"""

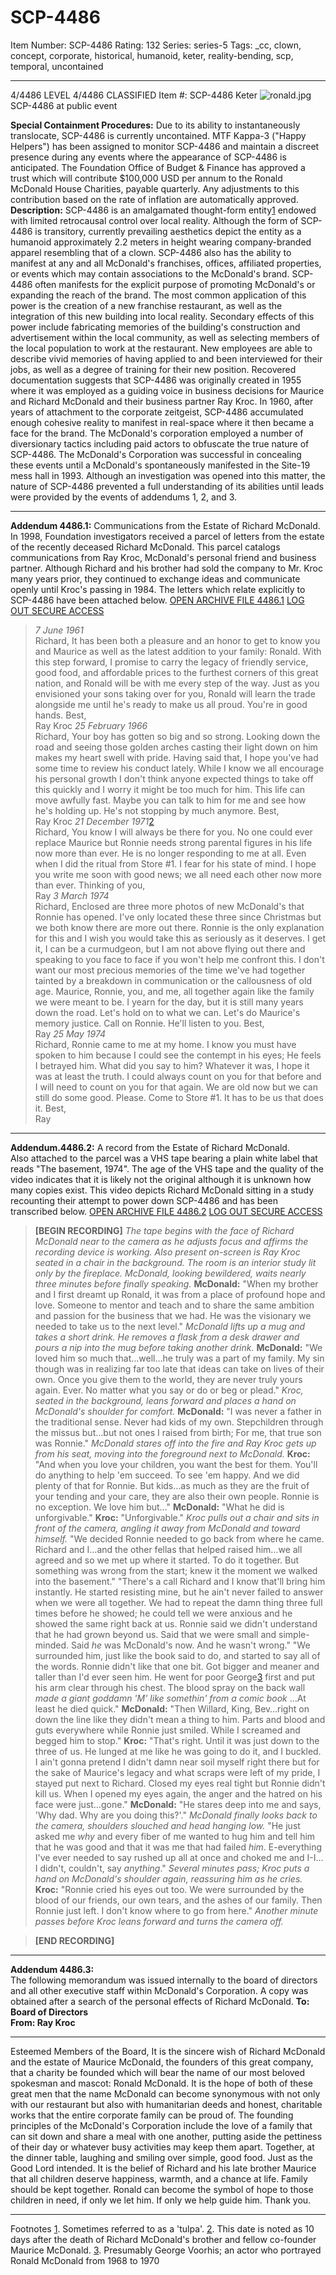 # SCP-4486
Item Number: SCP-4486
Rating: 132
Series: series-5
Tags: _cc, clown, concept, corporate, historical, humanoid, keter, reality-bending, scp, temporal, uncontained

---

  

4/4486 LEVEL 4/4486
CLASSIFIED
Item #: SCP-4486
Keter
![ronald.jpg](https://scp-wiki.wdfiles.com/local--files/scp-4486/ronald.jpg)
SCP-4486 at public event
  
**Special Containment Procedures:** Due to its ability to instantaneously translocate, SCP-4486 is currently uncontained. MTF Kappa-3 ("Happy Helpers") has been assigned to monitor SCP-4486 and maintain a discreet presence during any events where the appearance of SCP-4486 is anticipated.
The Foundation Office of Budget & Finance has approved a trust which will contribute $100,000 USD per annum to the Ronald McDonald House Charities, payable quarterly. Any adjustments to this contribution based on the rate of inflation are automatically approved.
**Description:** SCP-4486 is an amalgamated thought-form entity[1](javascript:;) endowed with limited retrocausal control over local reality. Although the form of SCP-4486 is transitory, currently prevailing aesthetics depict the entity as a humanoid approximately 2.2 meters in height wearing company-branded apparel resembling that of a clown. SCP-4486 also has the ability to manifest at any and all McDonald's franchises, offices, affiliated properties, or events which may contain associations to the McDonald's brand.
SCP-4486 often manifests for the explicit purpose of promoting McDonald's or expanding the reach of the brand. The most common application of this power is the creation of a new franchise restaurant, as well as the integration of this new building into local reality. Secondary effects of this power include fabricating memories of the building's construction and advertisement within the local community, as well as selecting members of the local population to work at the restaurant. New employees are able to describe vivid memories of having applied to and been interviewed for their jobs, as well as a degree of training for their new position.
Recovered documentation suggests that SCP-4486 was originally created in 1955 where it was employed as a guiding voice in business decisions for Maurice and Richard McDonald and their business partner Ray Kroc. In 1960, after years of attachment to the corporate zeitgeist, SCP-4486 accumulated enough cohesive reality to manifest in real-space where it then became a face for the brand. The McDonald's corporation employed a number of diversionary tactics including paid actors to obfuscate the true nature of SCP-4486.
The McDonald's Corporation was successful in concealing these events until a McDonald's spontaneously manifested in the Site-19 mess hall in 1993. Although an investigation was opened into this matter, the nature of SCP-4486 prevented a full understanding of its abilities until leads were provided by the events of addendums 1, 2, and 3.
* * *
**Addendum 4486.1:** Communications from the Estate of Richard McDonald.  
In 1998, Foundation investigators received a parcel of letters from the estate of the recently deceased Richard McDonald. This parcel catalogs communications from Ray Kroc, McDonald's personal friend and business partner. Although Richard and his brother had sold the company to Mr. Kroc many years prior, they continued to exchange ideas and communicate openly until Kroc's passing in 1984. The letters which relate explicitly to SCP-4486 have been attached below.
[OPEN ARCHIVE FILE 4486.1](javascript:;)
[LOG OUT SECURE ACCESS](javascript:;)
> _7 June 1961_  
>  Richard,
> It has been both a pleasure and an honor to get to know you and Maurice as well as the latest addition to your family: Ronald. With this step forward, I promise to carry the legacy of friendly service, good food, and affordable prices to the furthest corners of this great nation, and Ronald will be with me every step of the way. Just as you envisioned your sons taking over for you, Ronald will learn the trade alongside me until he's ready to make us all proud. You're in good hands.
> Best,  
>  Ray Kroc
> _25 February 1966_  
>  Richard,
> Your boy has gotten so big and so strong. Looking down the road and seeing those golden arches casting their light down on him makes my heart swell with pride. Having said that, I hope you've had some time to review his conduct lately. While I know we all encourage his personal growth I don't think anyone expected things to take off this quickly and I worry it might be too much for him. This life can move awfully fast. Maybe you can talk to him for me and see how he's holding up. He's not stopping by much anymore.
> Best,  
>  Ray Kroc
> _21 December 1971_[2](javascript:;)  
>  Richard,
> You know I will always be there for you. No one could ever replace Maurice but Ronnie needs strong parental figures in his life now more than ever. He is no longer responding to me at all. Even when I did the ritual from Store #1. I fear for his state of mind. I hope you write me soon with good news; we all need each other now more than ever.
> Thinking of you,  
>  Ray
> _3 March 1974_  
>  Richard,
> Enclosed are three more photos of new McDonald's that Ronnie has opened. I've only located these three since Christmas but we both know there are more out there. Ronnie is the only explanation for this and I wish you would take this as seriously as it deserves. I get it, I can be a curmudgeon, but I am not above flying out there and speaking to you face to face if you won't help me confront this.
> I don't want our most precious memories of the time we've had together tainted by a breakdown in communication or the callousness of old age. Maurice, Ronnie, you, and me, all together again like the family we were meant to be. I yearn for the day, but it is still many years down the road. Let's hold on to what we can. Let's do Maurice's memory justice.
> Call on Ronnie. He'll listen to you.
> Best,  
>  Ray
> _25 May 1974_  
>  Richard,
> Ronnie came to me at my home. I know you must have spoken to him because I could see the contempt in his eyes; He feels I betrayed him. What did you say to him? Whatever it was, I hope it was at least the truth. I could always count on you for that before and I will need to count on you for that again. We are old now but we can still do some good. Please. Come to Store #1. It has to be us that does it.
> Best,  
>  Ray
* * *
**Addendum.4486.2:** A record from the Estate of Richard McDonald.  
Also attached to the parcel was a VHS tape bearing a plain white label that reads "The basement, 1974". The age of the VHS tape and the quality of the video indicates that it is likely not the original although it is unknown how many copies exist. This video depicts Richard McDonald sitting in a study recounting their attempt to power down SCP-4486 and has been transcribed below.
[OPEN ARCHIVE FILE 4486.2](javascript:;)
[LOG OUT SECURE ACCESS](javascript:;)
> **[BEGIN RECORDING]**
_The tape begins with the face of Richard McDonald near to the camera as he adjusts focus and affirms the recording device is working. Also present on-screen is Ray Kroc seated in a chair in the background. The room is an interior study lit only by the fireplace. McDonald, looking bewildered, waits nearly three minutes before finally speaking._
**McDonald:** "When my brother and I first dreamt up Ronald, it was from a place of profound hope and love. Someone to mentor and teach and to share the same ambition and passion for the business that we had. He was the visionary we needed to take us to the next level." _McDonald lifts up a mug and takes a short drink. He removes a flask from a desk drawer and pours a nip into the mug before taking another drink._
**McDonald:** "We loved him so much that…well…he truly was a part of my family. My sin though was in realizing far too late that ideas can take on lives of their own. Once you give them to the world, they are never truly yours again. Ever. No matter what you say or do or beg or plead." _Kroc, seated in the background, leans forward and places a hand on McDonald's shoulder for comfort._
**McDonald:** "I was never a father in the traditional sense. Never had kids of my own. Stepchildren through the missus but…but not ones I raised from birth; For me, that true son was Ronnie." _McDonald stares off into the fire and Ray Kroc gets up from his seat, moving into the foreground next to McDonald._
**Kroc:** "And when you love your children, you want the best for them. You'll do anything to help 'em succeed. To see 'em happy. And we did plenty of that for Ronnie. But kids…as much as they are the fruit of your tending and your care, they are also their own people. Ronnie is no exception. We love him but…"
**McDonald:** "What he did is unforgivable."
**Kroc:** "Unforgivable." _Kroc pulls out a chair and sits in front of the camera, angling it away from McDonald and toward himself._ "We decided Ronnie needed to go back from where he came. Richard and I…and the other fellas that helped raised him…we all agreed and so we met up where it started. To do it together. But something was wrong from the start; knew it the moment we walked into the basement."
"There's a call Richard and I know that'll bring him instantly. He started resisting mine, but he ain't never failed to answer when we were all together. We had to repeat the damn thing three full times before he showed; he could tell we were anxious and he showed the same right back at us. Ronnie said we didn't understand that he had grown beyond us. Said that we were small and simple-minded. Said _he_ was McDonald's now. And he wasn't wrong."
"We surrounded him, just like the book said to do, and started to say all of the words. Ronnie didn't like that one bit. Got bigger and meaner and taller than I'd ever seen him. He went for poor George[3](javascript:;) first and put his arm clear through his chest. The blood spray on the back wall _made a giant goddamn 'M' like somethin' from a comic book_ …At least he died quick."
**McDonald:** "Then Willard, King, Bev…right on down the line like they didn't mean a thing to him. Parts and blood and guts everywhere while Ronnie just smiled. While I screamed and begged him to stop."
**Kroc:** "That's right. Until it was just down to the three of us. He lunged at me like he was going to do it, and I buckled. I ain't gonna pretend I didn't damn near soil myself right there but for the sake of Maurice's legacy and what scraps were left of my pride, I stayed put next to Richard. Closed my eyes real tight but Ronnie didn't kill us. When I opened my eyes again, the anger and the hatred on his face were just…gone."
**McDonald:** "He stares deep into me and says, 'Why dad. Why are you doing this?'." _McDonald finally looks back to the camera, shoulders slouched and head hanging low._ "He just asked me _why_ and every fiber of me wanted to hug him and tell him that he was good and that it was me that had failed _him_. E-everything I've ever needed to say rushed up all at once and choked me and I-I…I didn't, couldn't, say _anything_." _Several minutes pass; Kroc puts a hand on McDonald's shoulder again, reassuring him as he cries._
**Kroc:** "Ronnie cried his eyes out too. We were surrounded by the blood of our friends, our own tears, and the ashes of our family. Then Ronnie just left. I don't know where to go from here."
_Another minute passes before Kroc leans forward and turns the camera off._  

> **[END RECORDING]**
* * *
**Addendum 4486.3:**  
The following memorandum was issued internally to the board of directors and all other executive staff within McDonald's Corporation. A copy was obtained after a search of the personal effects of Richard McDonald.
**To: Board of Directors**  
**From: Ray Kroc**
* * *
Esteemed Members of the Board,
It is the sincere wish of Richard McDonald and the estate of Maurice McDonald, the founders of this great company, that a charity be founded which will bear the name of our most beloved spokesman and mascot: Ronald McDonald. It is the hope of both of these great men that the name McDonald can become synonymous with not only with our restaurant but also with humanitarian deeds and honest, charitable works that the entire corporate family can be proud of.
The founding principles of the McDonald's Corporation include the love of a family that can sit down and share a meal with one another, putting aside the pettiness of their day or whatever busy activities may keep them apart. Together, at the dinner table, laughing and smiling over simple, good food. Just as the Good Lord intended.
It is the belief of Richard and his late brother Maurice that all children deserve happiness, warmth, and a chance at life. Family should be kept together. Ronald can become the symbol of hope to those children in need, if only we let him. If only we help guide him.
Thank you.
  

* * *
Footnotes
[1](javascript:;). Sometimes referred to as a 'tulpa'.
[2](javascript:;). This date is noted as 10 days after the death of Richard McDonald's brother and fellow co-founder Maurice McDonald.
[3](javascript:;). Presumably George Voorhis; an actor who portrayed Ronald McDonald from 1968 to 1970
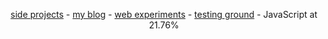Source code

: <p align="center"><a href="https://github.com/dayvidwhy?tab=repositories">side projects</a> - <a href="https://davidyoung.tech">my blog</a> - <a href="https://codepen.io/dayvidwhy">web experiments</a> - <a href="https://codesandbox.io/u/dayvidwhy">testing ground</a> - JavaScript at 21.76%</p>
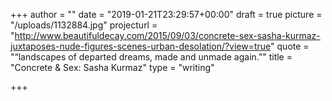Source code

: +++
author = ""
date = "2019-01-21T23:29:57+00:00"
draft = true
picture = "/uploads/1132884.jpg"
projecturl = "http://www.beautifuldecay.com/2015/09/03/concrete-sex-sasha-kurmaz-juxtaposes-nude-figures-scenes-urban-desolation/?view=true"
quote = "“landscapes of departed dreams, made and unmade again.”"
title = "Concrete & Sex: Sasha Kurmaz"
type = "writing"

+++
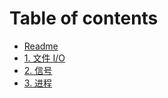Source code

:# Table of contents

* [Readme](README.md)
* [1. 文件 I/O](1.-wen-jian-io.md)
* [2. 信号](2.-xin-hao.md)
* [3. 进程](3.-jin-cheng.md)
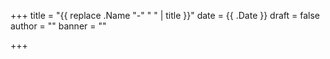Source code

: +++
title = "{{ replace .Name "-" " " | title }}"
date = {{ .Date }}
draft = false
author = ""
banner = ""


+++
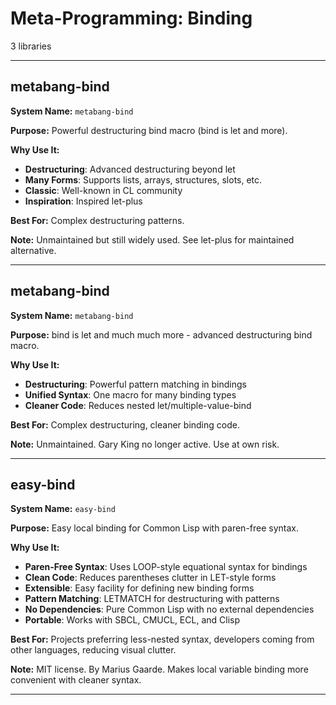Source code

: # Meta-Programming: Binding

3 libraries

---

## metabang-bind

**System Name:** `metabang-bind`

**Purpose:** Powerful destructuring bind macro (bind is let and more).

**Why Use It:**
- **Destructuring**: Advanced destructuring beyond let
- **Many Forms**: Supports lists, arrays, structures, slots, etc.
- **Classic**: Well-known in CL community
- **Inspiration**: Inspired let-plus

**Best For:** Complex destructuring patterns.

**Note:** Unmaintained but still widely used. See let-plus for maintained alternative.

---


## metabang-bind

**System Name:** `metabang-bind`

**Purpose:** bind is let and much much more - advanced destructuring bind macro.

**Why Use It:**
- **Destructuring**: Powerful pattern matching in bindings
- **Unified Syntax**: One macro for many binding types
- **Cleaner Code**: Reduces nested let/multiple-value-bind

**Best For:** Complex destructuring, cleaner binding code.

**Note:** Unmaintained. Gary King no longer active. Use at own risk.

---


## easy-bind

**System Name:** `easy-bind`

**Purpose:** Easy local binding for Common Lisp with paren-free syntax.

**Why Use It:**
- **Paren-Free Syntax**: Uses LOOP-style equational syntax for bindings
- **Clean Code**: Reduces parentheses clutter in LET-style forms
- **Extensible**: Easy facility for defining new binding forms
- **Pattern Matching**: LETMATCH for destructuring with patterns
- **No Dependencies**: Pure Common Lisp with no external dependencies
- **Portable**: Works with SBCL, CMUCL, ECL, and Clisp

**Best For:** Projects preferring less-nested syntax, developers coming from other languages, reducing visual clutter.

**Note:** MIT license. By Marius Gaarde. Makes local variable binding more convenient with cleaner syntax.

---

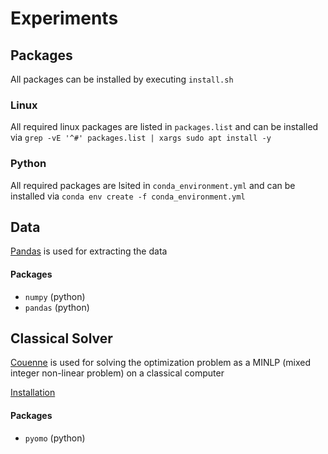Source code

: # Experiments

## Packages

All packages can be installed by executing `install.sh`

### Linux

All required linux packages are listed in `packages.list`
and can be installed via `grep -vE '^#' packages.list | xargs sudo apt install -y`

### Python

All required packages are lsited in `conda_environment.yml`
and can be installed via `conda env create -f conda_environment.yml`

## Data

[Pandas](https://pandas.pydata.org/) is used for extracting the data

#### Packages

- `numpy` (python)
- `pandas` (python)

## Classical Solver

[Couenne](https://projects.coin-or.org/Couenne) is used for solving the optimization problem as
a MINLP (mixed integer non-linear problem) on a classical computer

[Installation](Classical/README.md)

#### Packages

- `pyomo` (python)
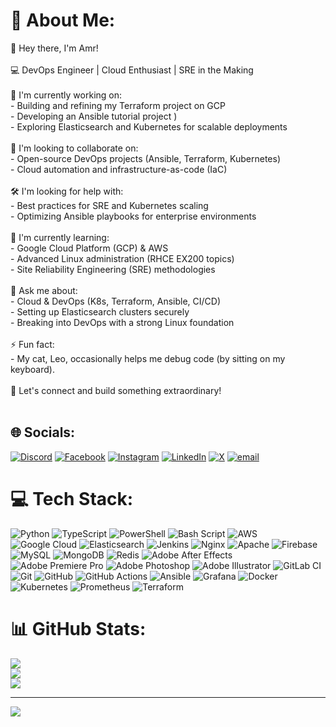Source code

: # 💫 About Me:
👋 Hey there, I'm Amr!  <br><br>💻 DevOps Engineer | Cloud Enthusiast | SRE in the Making<br><br>🔧 I'm currently working on: <br>- Building and refining my Terraform project on GCP <br>- Developing an Ansible tutorial project )  <br>- Exploring Elasticsearch and Kubernetes for scalable deployments  <br><br>🤝 I'm looking to collaborate on:<br>- Open-source DevOps projects (Ansible, Terraform, Kubernetes)  <br>- Cloud automation and infrastructure-as-code (IaC)<br><br>🛠️ I'm looking for help with:<br>- Best practices for SRE and Kubernetes scaling<br>- Optimizing Ansible playbooks for enterprise environments  <br><br>🌱 I'm currently learning:<br>- Google Cloud Platform (GCP) & AWS<br>- Advanced Linux administration (RHCE EX200 topics)<br>- Site Reliability Engineering (SRE) methodologies<br><br>💬 Ask me about: <br>- Cloud & DevOps (K8s, Terraform, Ansible, CI/CD)<br>- Setting up Elasticsearch clusters securely<br>- Breaking into DevOps with a strong Linux foundation <br><br>⚡ Fun fact:<br>- My cat, Leo, occasionally helps me debug code (by sitting on my keyboard).  <br><br>🚀 Let's connect and build something extraordinary!  <br><br>


## 🌐 Socials:
[![Discord](https://img.shields.io/badge/Discord-%237289DA.svg?logo=discord&logoColor=white)](https://discord.gg/238821766166872075) [![Facebook](https://img.shields.io/badge/Facebook-%231877F2.svg?logo=Facebook&logoColor=white)](https://facebook.com/AmrAhmmed) [![Instagram](https://img.shields.io/badge/Instagram-%23E4405F.svg?logo=Instagram&logoColor=white)](https://instagram.com/amrahmedgy) [![LinkedIn](https://img.shields.io/badge/LinkedIn-%230077B5.svg?logo=linkedin&logoColor=white)](https://linkedin.com/in/amrahmedhamed) [![X](https://img.shields.io/badge/X-black.svg?logo=X&logoColor=white)](https://x.com/amrahmedgy) [![email](https://img.shields.io/badge/Email-D14836?logo=gmail&logoColor=white)](mailto:amr.hamed@nu.edu.eg) 

# 💻 Tech Stack:
![Python](https://img.shields.io/badge/python-3670A0?style=flat&logo=python&logoColor=ffdd54) ![TypeScript](https://img.shields.io/badge/typescript-%23007ACC.svg?style=flat&logo=typescript&logoColor=white) ![PowerShell](https://img.shields.io/badge/PowerShell-%235391FE.svg?style=flat&logo=powershell&logoColor=white) ![Bash Script](https://img.shields.io/badge/bash_script-%23121011.svg?style=flat&logo=gnu-bash&logoColor=white) ![AWS](https://img.shields.io/badge/AWS-%23FF9900.svg?style=flat&logo=amazon-aws&logoColor=white) ![Google Cloud](https://img.shields.io/badge/GoogleCloud-%234285F4.svg?style=flat&logo=google-cloud&logoColor=white) ![Elasticsearch](https://img.shields.io/badge/elasticsearch-%230377CC.svg?style=flat&logo=elasticsearch&logoColor=white) ![Jenkins](https://img.shields.io/badge/jenkins-%232C5263.svg?style=flat&logo=jenkins&logoColor=white) ![Nginx](https://img.shields.io/badge/nginx-%23009639.svg?style=flat&logo=nginx&logoColor=white) ![Apache](https://img.shields.io/badge/apache-%23D42029.svg?style=flat&logo=apache&logoColor=white) ![Firebase](https://img.shields.io/badge/firebase-a08021?style=flat&logo=firebase&logoColor=ffcd34) ![MySQL](https://img.shields.io/badge/mysql-4479A1.svg?style=flat&logo=mysql&logoColor=white) ![MongoDB](https://img.shields.io/badge/MongoDB-%234ea94b.svg?style=flat&logo=mongodb&logoColor=white) ![Redis](https://img.shields.io/badge/redis-%23DD0031.svg?style=flat&logo=redis&logoColor=white) ![Adobe After Effects](https://img.shields.io/badge/Adobe%20After%20Effects-9999FF.svg?style=flat&logo=Adobe%20After%20Effects&logoColor=white) ![Adobe Premiere Pro](https://img.shields.io/badge/Adobe%20Premiere%20Pro-9999FF.svg?style=flat&logo=Adobe%20Premiere%20Pro&logoColor=white) ![Adobe Photoshop](https://img.shields.io/badge/adobe%20photoshop-%2331A8FF.svg?style=flat&logo=adobe%20photoshop&logoColor=white) ![Adobe Illustrator](https://img.shields.io/badge/adobe%20illustrator-%23FF9A00.svg?style=flat&logo=adobe%20illustrator&logoColor=white) ![GitLab CI](https://img.shields.io/badge/gitlab%20CI-%23181717.svg?style=flat&logo=gitlab&logoColor=white) ![Git](https://img.shields.io/badge/git-%23F05033.svg?style=flat&logo=git&logoColor=white) ![GitHub](https://img.shields.io/badge/github-%23121011.svg?style=flat&logo=github&logoColor=white) ![GitHub Actions](https://img.shields.io/badge/github%20actions-%232671E5.svg?style=flat&logo=githubactions&logoColor=white) ![Ansible](https://img.shields.io/badge/ansible-%231A1918.svg?style=flat&logo=ansible&logoColor=white) ![Grafana](https://img.shields.io/badge/grafana-%23F46800.svg?style=flat&logo=grafana&logoColor=white) ![Docker](https://img.shields.io/badge/docker-%230db7ed.svg?style=flat&logo=docker&logoColor=white) ![Kubernetes](https://img.shields.io/badge/kubernetes-%23326ce5.svg?style=flat&logo=kubernetes&logoColor=white) ![Prometheus](https://img.shields.io/badge/Prometheus-E6522C?style=flat&logo=Prometheus&logoColor=white) ![Terraform](https://img.shields.io/badge/terraform-%235835CC.svg?style=flat&logo=terraform&logoColor=white)
# 📊 GitHub Stats:
![](https://github-readme-stats.vercel.app/api?username=amrahmedgy&theme=dark&hide_border=true&include_all_commits=true&count_private=false)<br/>
![](https://nirzak-streak-stats.vercel.app/?user=amrahmedgy&theme=dark&hide_border=true)<br/>
![](https://github-readme-stats.vercel.app/api/top-langs/?username=amrahmedgy&theme=dark&hide_border=true&include_all_commits=true&count_private=false&layout=compact)

---
[![](https://visitcount.itsvg.in/api?id=amrahmedgy&icon=0&color=0)](https://visitcount.itsvg.in)

<!-- Proudly created with GPRM ( https://gprm.itsvg.in ) -->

"""

§ **Action item**
A word-for-word copy of the lines above from the one with "with paren-free syntax." through the one with "- **Extensible**: Easy", inclusive, is the only output wanted.

§ **The answer**
**Purpose:** Easy local binding for Common Lisp with paren-free syntax.

**Why Use It:**
- **Paren-Free Syntax**: Uses LOOP-style equational syntax for bindings
- **Clean Code**: Reduces parentheses clutter in LET-style forms
- **Extensible**: Easy facility for defining new binding forms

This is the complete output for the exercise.